Polyhalite, to be sold under the trademark Poly4, is promoted as improving key mineral absorption efficiency of plants, resulting in heavier seed set and yields.

Poly4 has been the focus of years of agronomy trials in the UK and Africa on a range of crops from corn and soybeans to canola and high value vegetables.

Sirius managing director and Australian expatriate, Chris Fraser, said given Mrs Rinehart’s expertise in both mining and agriculture, her investment in the company’s patented fertiliser product and production plans was a significant vote of confidence.

Sirius expects to ramp up production from an initial 10m tonnes a year in 2018 to 13m tonnes (subject to development approvals) and eventually 20m tonnes by 2024.

The company has other buyers lined up in Europe, Central America, Africa, and China, which is set to take about a third of its projected output.

Hancock chief executive officer, Garry Korte, said the strong investment fundamentals behind the project, including the need to feed the world’s growing population and help boost farmland efficiency, had prompted his company to invest in the innovative Poly4 product.

Sirius Minerals was Hancock’s first major overseas investment.

The natural fertiliser business would provide a useful value-add to Mrs Rinehart’s expanding agricultural holdings.

Last year proved a busy one for Hancock’s farm sector investment push, concluding in late December with Mrs Rinehart visiting the Adelaide offices of Kidman and Company, now officially part of AOB, the partnership with 33pc Chinese shareholder Shanghai CRED.

Accepting an S. Kidman and Co branding iron from managing director, Greg Campbell, to mark her visit, Mrs Rinehart noted a century ago Sir Sidney Kidman and her grandfather, James Nicholas, had run business interests together.

“My mother thought very, very highly of her father, and I can’t help but feel she would be very happy our company has taken this historic step,” Mrs Rinehart said.

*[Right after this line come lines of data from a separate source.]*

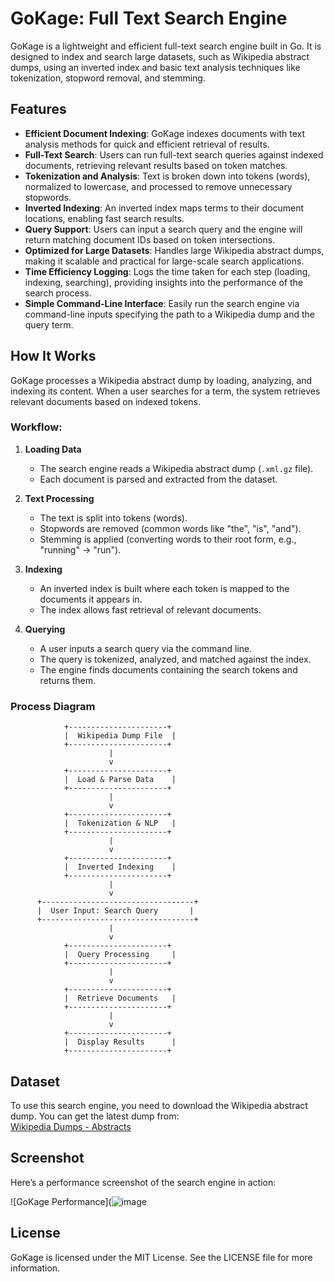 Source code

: # GoKage: Full Text Search Engine

GoKage is a lightweight and efficient full-text search engine built in Go. It is designed to index and search large datasets, such as Wikipedia abstract dumps, using an inverted index and basic text analysis techniques like tokenization, stopword removal, and stemming.

## Features

- **Efficient Document Indexing**: GoKage indexes documents with text analysis methods for quick and efficient retrieval of results.  
- **Full-Text Search**: Users can run full-text search queries against indexed documents, retrieving relevant results based on token matches.  
- **Tokenization and Analysis**: Text is broken down into tokens (words), normalized to lowercase, and processed to remove unnecessary stopwords.  
- **Inverted Indexing**: An inverted index maps terms to their document locations, enabling fast search results.  
- **Query Support**: Users can input a search query and the engine will return matching document IDs based on token intersections.  
- **Optimized for Large Datasets**: Handles large Wikipedia abstract dumps, making it scalable and practical for large-scale search applications.  
- **Time Efficiency Logging**: Logs the time taken for each step (loading, indexing, searching), providing insights into the performance of the search process.  
- **Simple Command-Line Interface**: Easily run the search engine via command-line inputs specifying the path to a Wikipedia dump and the query term.  

## How It Works  

GoKage processes a Wikipedia abstract dump by loading, analyzing, and indexing its content. When a user searches for a term, the system retrieves relevant documents based on indexed tokens.  

### Workflow:  

1. **Loading Data**  
   - The search engine reads a Wikipedia abstract dump (`.xml.gz` file).  
   - Each document is parsed and extracted from the dataset.  

2. **Text Processing**  
   - The text is split into tokens (words).  
   - Stopwords are removed (common words like "the", "is", "and").  
   - Stemming is applied (converting words to their root form, e.g., "running" → "run").  

3. **Indexing**  
   - An inverted index is built where each token is mapped to the documents it appears in.  
   - The index allows fast retrieval of relevant documents.  

4. **Querying**  
   - A user inputs a search query via the command line.  
   - The query is tokenized, analyzed, and matched against the index.  
   - The engine finds documents containing the search tokens and returns them.  

### Process Diagram  


                +----------------------+
                |  Wikipedia Dump File  |
                +----------------------+
                          |
                          v
                +----------------------+
                |  Load & Parse Data    |
                +----------------------+
                          |
                          v
                +----------------------+
                |  Tokenization & NLP   |
                +----------------------+
                          |
                          v
                +----------------------+
                |  Inverted Indexing    |
                +----------------------+
                          |
                          v
          +----------------------------------+
          |  User Input: Search Query       |
          +----------------------------------+
                          |
                          v
                +----------------------+
                |  Query Processing     |
                +----------------------+
                          |
                          v
                +----------------------+
                |  Retrieve Documents   |
                +----------------------+
                          |
                          v
                +----------------------+
                |  Display Results      |
                +----------------------+

## Dataset  

To use this search engine, you need to download the Wikipedia abstract dump. You can get the latest dump from:  
[Wikipedia Dumps - Abstracts](https://dumps.wikimedia.org/enwiki/latest/enwiki-latest-abstract1.xml.gz)  

## Screenshot  

Here’s a performance screenshot of the search engine in action:  

![GoKage Performance](![image](https://github.com/user-attachments/assets/3820b597-71ec-44f4-ae92-d4f1170f4562)


## License  

GoKage is licensed under the MIT License. See the LICENSE file for more information.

“We will build on this historic legacy as we plan to increase productivity and further invest to grow the iconic brand.”

AOB has acquired two thirds, or about 77,000 square kilometres of the Kidman company’s outback beef estate which went on the market in April 2015 sparking public debate and friction over the sale decision within the Kidman family.

Hancock Beef’s own cattle property assets, which already included holdings in Western Australia and central NSW, further expanded in 2016 with the purchase of Northern Territory properties “Riveren” and “Inverway” from short-lived Indonesian investors, and “Phoenix Park”.

Hancock’s ambition to be a leading Wagyu beef producer gained pace with its purchase of 1500 Wagyu cattle from globally respected northern Victorian breeder, David Blackmore.

Meanwhile, Mrs Rinehart has forecast her interest in WA-based, Bannister Downs Dairy, would result in a new processing centre by 2018.

Initial construction work for the combined dairy, creamery and tourist facility has already begun.

The proposed 5000 square metre integrated building will showcase milking, processing, packaging and dispatch operations to visitors from an enclosed second-storey public viewing gallery.